Mikio Naruse, la saveur du thé vert
[ 31/10/06 ]
Un homme, une femme, une plage. Si elle ne portait pas un kimono, on pourrait être chez Lelouch, Godard ou Sidney Pollack. Cependant, un tempo unique fait battre l'image. Nous sommes devant l'immense film de Mikio Naruse : « Nuages d'été » (1958). En salle, à la Maison du Japon à Paris et en DVD, on redécouvre le plus discret des maîtres japonais.
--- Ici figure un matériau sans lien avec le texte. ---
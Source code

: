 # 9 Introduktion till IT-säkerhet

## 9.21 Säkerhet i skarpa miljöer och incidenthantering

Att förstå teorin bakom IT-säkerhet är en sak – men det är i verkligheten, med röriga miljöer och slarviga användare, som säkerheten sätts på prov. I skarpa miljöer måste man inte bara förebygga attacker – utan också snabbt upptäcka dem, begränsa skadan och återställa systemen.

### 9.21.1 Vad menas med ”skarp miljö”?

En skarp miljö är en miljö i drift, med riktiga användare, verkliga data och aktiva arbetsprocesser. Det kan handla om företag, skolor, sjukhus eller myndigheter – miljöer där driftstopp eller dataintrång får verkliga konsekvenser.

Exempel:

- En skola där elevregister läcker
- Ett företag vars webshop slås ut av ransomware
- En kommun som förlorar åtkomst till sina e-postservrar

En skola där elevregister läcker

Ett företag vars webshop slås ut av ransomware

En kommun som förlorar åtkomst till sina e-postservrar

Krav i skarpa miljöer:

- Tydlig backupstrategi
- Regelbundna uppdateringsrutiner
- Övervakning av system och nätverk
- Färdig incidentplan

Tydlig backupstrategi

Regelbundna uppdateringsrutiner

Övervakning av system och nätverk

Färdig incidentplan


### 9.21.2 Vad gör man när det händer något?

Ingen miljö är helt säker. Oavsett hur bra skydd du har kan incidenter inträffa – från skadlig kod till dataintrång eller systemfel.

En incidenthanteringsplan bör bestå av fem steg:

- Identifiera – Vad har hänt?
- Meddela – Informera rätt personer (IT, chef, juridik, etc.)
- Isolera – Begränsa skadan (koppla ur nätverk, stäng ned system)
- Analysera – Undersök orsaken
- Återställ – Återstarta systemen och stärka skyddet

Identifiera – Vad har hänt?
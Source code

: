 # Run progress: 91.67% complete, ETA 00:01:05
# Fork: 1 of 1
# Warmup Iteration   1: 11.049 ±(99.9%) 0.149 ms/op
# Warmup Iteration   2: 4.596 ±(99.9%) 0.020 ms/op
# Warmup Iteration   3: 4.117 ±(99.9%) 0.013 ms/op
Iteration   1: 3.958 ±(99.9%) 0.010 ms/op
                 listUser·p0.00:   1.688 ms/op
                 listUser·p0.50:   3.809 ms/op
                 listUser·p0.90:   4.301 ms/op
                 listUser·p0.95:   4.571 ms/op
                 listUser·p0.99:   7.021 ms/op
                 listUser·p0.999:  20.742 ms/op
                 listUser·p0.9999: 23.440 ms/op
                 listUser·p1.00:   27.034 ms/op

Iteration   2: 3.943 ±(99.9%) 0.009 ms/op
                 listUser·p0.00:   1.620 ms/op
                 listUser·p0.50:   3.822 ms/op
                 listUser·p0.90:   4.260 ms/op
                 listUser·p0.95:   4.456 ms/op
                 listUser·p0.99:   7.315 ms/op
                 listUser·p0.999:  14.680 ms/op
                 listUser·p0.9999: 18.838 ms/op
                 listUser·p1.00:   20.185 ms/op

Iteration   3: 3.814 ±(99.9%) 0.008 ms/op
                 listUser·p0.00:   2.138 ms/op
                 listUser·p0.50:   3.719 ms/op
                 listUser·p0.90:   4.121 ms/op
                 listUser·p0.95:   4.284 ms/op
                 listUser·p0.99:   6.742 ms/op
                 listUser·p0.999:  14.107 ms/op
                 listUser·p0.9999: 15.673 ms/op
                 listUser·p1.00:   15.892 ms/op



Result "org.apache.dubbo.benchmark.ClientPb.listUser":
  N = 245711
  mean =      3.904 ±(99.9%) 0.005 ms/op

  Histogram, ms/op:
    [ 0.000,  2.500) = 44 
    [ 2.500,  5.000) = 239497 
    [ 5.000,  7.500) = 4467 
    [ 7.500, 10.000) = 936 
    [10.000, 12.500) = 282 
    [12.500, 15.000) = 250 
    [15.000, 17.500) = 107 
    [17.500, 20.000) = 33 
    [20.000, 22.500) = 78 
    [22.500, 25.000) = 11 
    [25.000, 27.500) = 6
Mikio Naruse (1905-1969) est avec Ozu et Mizogushi l'autre grand cinéaste de l'âge classique. Entré à la Shochiku comme accessoiriste en 1920, il y réalise son premier film en 1930. Cependant, Shiro Kido, nabab du studio, n'a jamais compris le prestige dont Naruse a joui par la suite. Il lui reproche son « rythme monotone » sans y déceler la caractéristique d'un style qui s'épanouira au sein de la maison rivale, la Tôho, après la guerre. Naruse s'y impose comme un artiste du genre « gendaigeki », description réaliste de la vie contemporaine. Ses films parlent du Japon des années 1950-1960. Autour des promeneurs se déroule un monde changeant perpétuellement, comme la forme des nuages (un thème récurrent) : fumées d'échoppes et de blanchisseries, marchands ambulants, femmes en kimono, étudiantes vêtues à l'occidentale ou aux bras de GI's... Avec presque rien, deux silhouettes côte à côte, Naruse décrit le tourbillon qui souffle sur le Japon : l'émancipation des femmes, la fin du monde agricole et le début de l'industrie, l'éclatement des familles... Il parle de geishas, d'artistes sans le sou ou d'employés de banques. L'art de Naruse n'a rien de figé. Kurosawa, son assistant en 1937 le décrit comme « un fleuve avec une surface paisible, dissimulant dans ses profondeurs des courants presque furieux ». Dans ses 89 films, Naruse évoque les grands sentiments par des gestes simples. A la fin de « Nuages flottants » (1955), un homme regarde le corps sans vie de la femme qu'il a tant aimée. Il ouvre son sac à main et lui met distraitement un peu de rouge sur les lèvres. Ce souci d'économie touche, selon le cinéaste, à l'essence même de l'art japonais et de son peuple. « Nos efforts esthétiques, disait-il, reflètent notre pauvreté. Des goûts simples, tel que celui du riz au thé vert, sont considérés comme authentiquement japonais et puisque les gens sont ainsi, un créateur de film doit se résigner aux limitations de cette manière de vivre. » La saveur légère du cinéma de Mikio Naruse.